Seminar: Complexity in Game Theory
Lecturers
Prof. Dr. Andreas S. Schulz, Dr. Yiannis Giannakopoulos, Dr. Diogo Poças
News
- Kick-off meeting: Monday, October 22nd, 2018 at 13:00, in Room 02.06.020 (Boltzmannstr. 3, 85748 Garching).
Brief description
The goal of this seminar is to highlight some of the most interesting questions that arise when looking at game theory through the lens of computational complexity. This is a relatively new and dynamic field of research that has produced some very fundamental and exciting results within the last 15 years.
Participants will have the opportunity to study original research papers at the forefront of this area. More specifically, potential topics will cover (but are not limited to) the following:
- Auction and market theory: how computational complexity can play a role in designing "good" mechanisms.

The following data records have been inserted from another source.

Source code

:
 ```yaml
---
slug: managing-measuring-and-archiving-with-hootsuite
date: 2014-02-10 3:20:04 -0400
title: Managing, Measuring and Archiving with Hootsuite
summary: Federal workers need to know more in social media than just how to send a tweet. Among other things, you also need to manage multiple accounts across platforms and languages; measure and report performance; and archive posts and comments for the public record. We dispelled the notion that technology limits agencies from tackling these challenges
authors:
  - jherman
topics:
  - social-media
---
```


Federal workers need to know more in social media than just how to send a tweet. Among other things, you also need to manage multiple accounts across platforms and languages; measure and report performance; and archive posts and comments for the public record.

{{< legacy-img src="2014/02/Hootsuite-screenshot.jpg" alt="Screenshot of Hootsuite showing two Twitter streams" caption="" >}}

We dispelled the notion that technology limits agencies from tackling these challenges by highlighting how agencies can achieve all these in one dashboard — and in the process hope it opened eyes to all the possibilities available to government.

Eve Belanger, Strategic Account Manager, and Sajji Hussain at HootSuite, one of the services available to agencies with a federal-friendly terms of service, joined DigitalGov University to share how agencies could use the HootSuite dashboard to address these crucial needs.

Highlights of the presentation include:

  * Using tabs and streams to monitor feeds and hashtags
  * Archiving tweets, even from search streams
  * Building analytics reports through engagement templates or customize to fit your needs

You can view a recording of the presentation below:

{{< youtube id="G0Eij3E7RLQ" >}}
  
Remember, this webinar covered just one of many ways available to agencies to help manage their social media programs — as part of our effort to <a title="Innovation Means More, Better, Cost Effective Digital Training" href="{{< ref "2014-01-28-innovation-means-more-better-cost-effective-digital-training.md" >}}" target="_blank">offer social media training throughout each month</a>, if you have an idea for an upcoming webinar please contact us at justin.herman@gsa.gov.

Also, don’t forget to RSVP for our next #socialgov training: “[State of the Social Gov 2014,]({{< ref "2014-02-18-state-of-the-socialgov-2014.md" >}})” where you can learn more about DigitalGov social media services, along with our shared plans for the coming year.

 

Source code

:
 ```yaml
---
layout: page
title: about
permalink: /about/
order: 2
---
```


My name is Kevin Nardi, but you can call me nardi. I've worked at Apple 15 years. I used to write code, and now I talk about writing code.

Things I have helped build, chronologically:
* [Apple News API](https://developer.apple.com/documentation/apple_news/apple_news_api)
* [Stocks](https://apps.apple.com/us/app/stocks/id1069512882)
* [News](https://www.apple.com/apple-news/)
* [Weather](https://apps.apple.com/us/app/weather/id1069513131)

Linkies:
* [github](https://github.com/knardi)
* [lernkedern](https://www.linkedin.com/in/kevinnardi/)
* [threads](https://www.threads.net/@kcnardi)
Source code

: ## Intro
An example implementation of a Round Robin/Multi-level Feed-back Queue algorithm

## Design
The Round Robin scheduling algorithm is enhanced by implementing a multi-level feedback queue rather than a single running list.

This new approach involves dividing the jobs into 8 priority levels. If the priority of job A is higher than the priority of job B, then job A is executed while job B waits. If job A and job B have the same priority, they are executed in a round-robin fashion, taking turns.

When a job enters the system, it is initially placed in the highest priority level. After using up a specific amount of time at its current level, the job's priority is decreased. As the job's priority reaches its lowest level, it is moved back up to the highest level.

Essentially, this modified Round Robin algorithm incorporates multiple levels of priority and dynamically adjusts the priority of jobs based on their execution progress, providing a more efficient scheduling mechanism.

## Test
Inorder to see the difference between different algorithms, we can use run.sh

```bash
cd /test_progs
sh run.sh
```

- Hardness of finding equilibria in games: computational complexity and communication complexity considerations.
- Tractable relaxations of equilibria.
Students will be assigned papers and will be expected to deliver a presentation, demonstrating in-depth understanding of the problem, the key technical ideas and proofs, related bibliography and open questions.
Detailed information will be given at the kick-off meeting (date tba).
Prerequisites
Students are expected to have taken courses in algorithmic theory, discrete optimization and/or computational complexity, and be familiar with the notions of optimization problems, polynomial-time algorithms and NP-completeness.
A previous course in (algorithmic) game theory (e.g., MA5226 or IN2239) will be a plus, but it is not essential.
Literature
- Nisan, Roughgarden, Tardos & Vazirani (Eds). "Algorithmic Game Theory". Cambridge University Press, 2007. Chapters 1-2.
- Tim Roughgarden. "Complexity Theory, Game Theory, and Economics". 2018.